### Listed entries

----------------------------------------

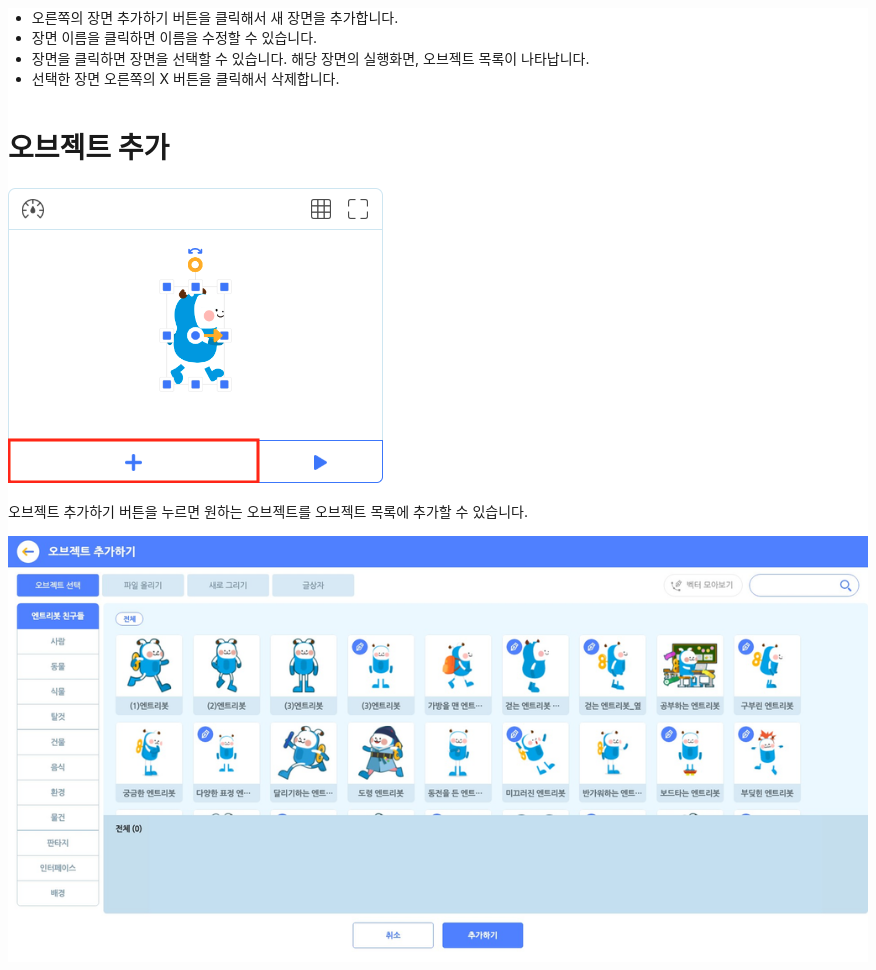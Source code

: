 

+ 오른쪽의 장면 추가하기 버튼을 클릭해서 새 장면을 추가합니다.
+ 장면 이름을 클릭하면 이름을 수정할 수 있습니다.
+ 장면을 클릭하면 장면을 선택할 수 있습니다. 해당 장면의 실행화면, 오브젝트 목록이 나타납니다.
+ 선택한 장면 오른쪽의 X 버튼을 클릭해서 삭제합니다.





# 오브젝트 추가



![screen-add-object](images/window/screen-add-object.png)



오브젝트 추가하기 버튼을 누르면 원하는 오브젝트를 오브젝트 목록에 추가할 수 있습니다.



![object-add](images/window/object-add.jpg)
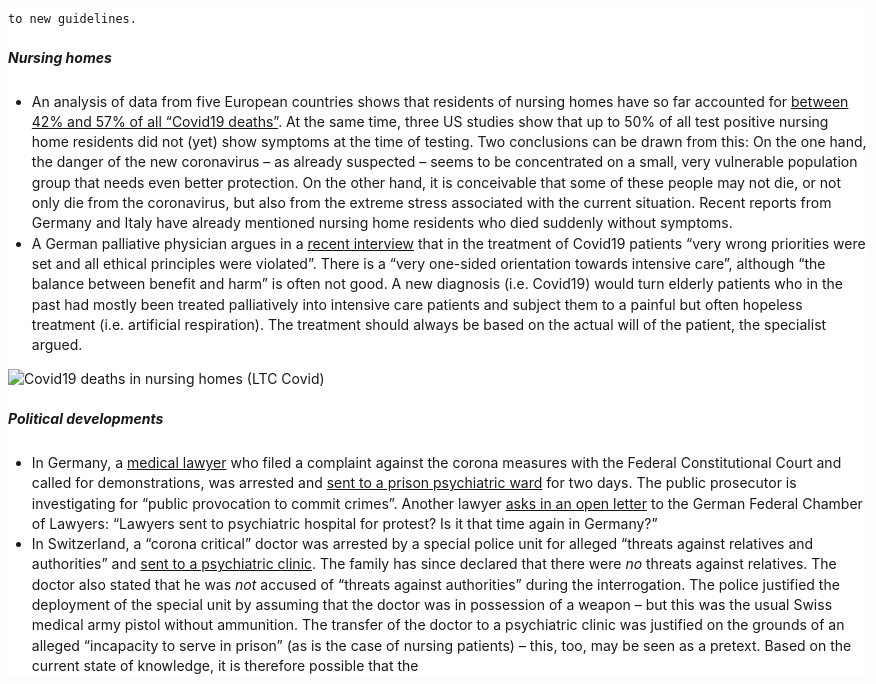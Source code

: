     to new guidelines.

##### **Nursing homes**

  - An analysis of data from five European countries shows that
    residents of nursing homes have so far accounted for [between 42%
    and 57% of all “Covid19
    deaths”](https://ltccovid.org/2020/04/12/mortality-associated-with-covid-19-outbreaks-in-care-homes-early-international-evidence/).
    At the same time, three US studies show that up to 50% of all test
    positive nursing home residents did not (yet) show symptoms at the
    time of testing. Two conclusions can be drawn from this: On the one
    hand, the danger of the new coronavirus – as already suspected –
    seems to be concentrated on a small, very vulnerable population
    group that needs even better protection. On the other hand, it is
    conceivable that some of these people may not die, or not only die
    from the coronavirus, but also from the extreme stress associated
    with the current situation. Recent reports from Germany and Italy
    have already mentioned nursing home residents who died suddenly
    without symptoms.
  - A German palliative physician argues in a [recent
    interview](https://www.deutschlandfunk.de/palliativmediziner-zu-covid-19-behandlungen-sehr-falsche.694.de.html?dram:article_id=474488)
    that in the treatment of Covid19 patients “very wrong priorities
    were set and all ethical principles were violated”. There is a “very
    one-sided orientation towards intensive care”, although “the balance
    between benefit and harm” is often not good. A new diagnosis (i.e.
    Covid19) would turn elderly patients who in the past had mostly been
    treated palliatively into intensive care patients and subject them
    to a painful but often hopeless treatment (i.e. artificial
    respiration). The treatment should always be based on the actual
    will of the patient, the specialist argued.

![Covid19 deaths in nursing homes (LTC
Covid)](https://swprs.files.wordpress.com/2020/04/c19-nursing-homes.jpg?w=700&h=218)

##### **Political developments**

  - In Germany, a [medical lawyer](http://beatebahner.de/) who filed a
    complaint against the corona measures with the Federal
    Constitutional Court and called for demonstrations, was arrested and
    [sent to a prison psychiatric
    ward](https://www.rnz.de/nachrichten/heidelberg_artikel,-nach-aufruf-zu-corona-demo-heidelberger-anwaeltin-in-psychiatrischer-einrichtung-update-_arid,508747.html)
    for two days. The public prosecutor is investigating for “public
    provocation to commit crimes”. Another lawyer [asks in an open
    letter](https://archive.is/20200415172607/https://www.nachrichtenspiegel.de/2020/04/14/brief-an-die-bundesrechtsanwaltskammer-in-causa-bahmer/)
    to the German Federal Chamber of Lawyers: “Lawyers sent to
    psychiatric hospital for protest? Is it that time again in Germany?”
  - In Switzerland, a “corona critical” doctor was arrested by a special
    police unit for alleged “threats against relatives and authorities”
    and [sent to a psychiatric
    clinic](https://www.srf.ch/news/regional/aargau-solothurn/festnahme-von-corona-kritiker-verschwoerung-oder-normale-intervention-der-aargauer-behoerden).
    The family has since declared that there were *no* threats against
    relatives. The doctor also stated that he was *not* accused of
    “threats against authorities” during the interrogation. The police
    justified the deployment of the special unit by assuming that the
    doctor was in possession of a weapon – but this was the usual Swiss
    medical army pistol without ammunition. The transfer of the doctor
    to a psychiatric clinic was justified on the grounds of an alleged
    “incapacity to serve in prison” (as is the case of nursing
    patients) – this, too, may be seen as a pretext. Based on the
    current state of knowledge, it is therefore possible that the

----------------------------------------

### Problem details
Each line in the entries above, starting at the line with "nursing homes (LTC" and ending at the line with "police unit for", is to be printed exactly, and only those lines.

### Written solution
![Covid19 deaths in nursing homes (LTC
Covid)](https://swprs.files.wordpress.com/2020/04/c19-nursing-homes.jpg?w=700&h=218)

##### **Political developments**

  - In Germany, a [medical lawyer](http://beatebahner.de/) who filed a
    complaint against the corona measures with the Federal
    Constitutional Court and called for demonstrations, was arrested and
    [sent to a prison psychiatric
    ward](https://www.rnz.de/nachrichten/heidelberg_artikel,-nach-aufruf-zu-corona-demo-heidelberger-anwaeltin-in-psychiatrischer-einrichtung-update-_arid,508747.html)
    for two days. The public prosecutor is investigating for “public
    provocation to commit crimes”. Another lawyer [asks in an open
    letter](https://archive.is/20200415172607/https://www.nachrichtenspiegel.de/2020/04/14/brief-an-die-bundesrechtsanwaltskammer-in-causa-bahmer/)
    to the German Federal Chamber of Lawyers: “Lawyers sent to
    psychiatric hospital for protest? Is it that time again in Germany?”
  - In Switzerland, a “corona critical” doctor was arrested by a special
    police unit for alleged “threats against relatives and authorities”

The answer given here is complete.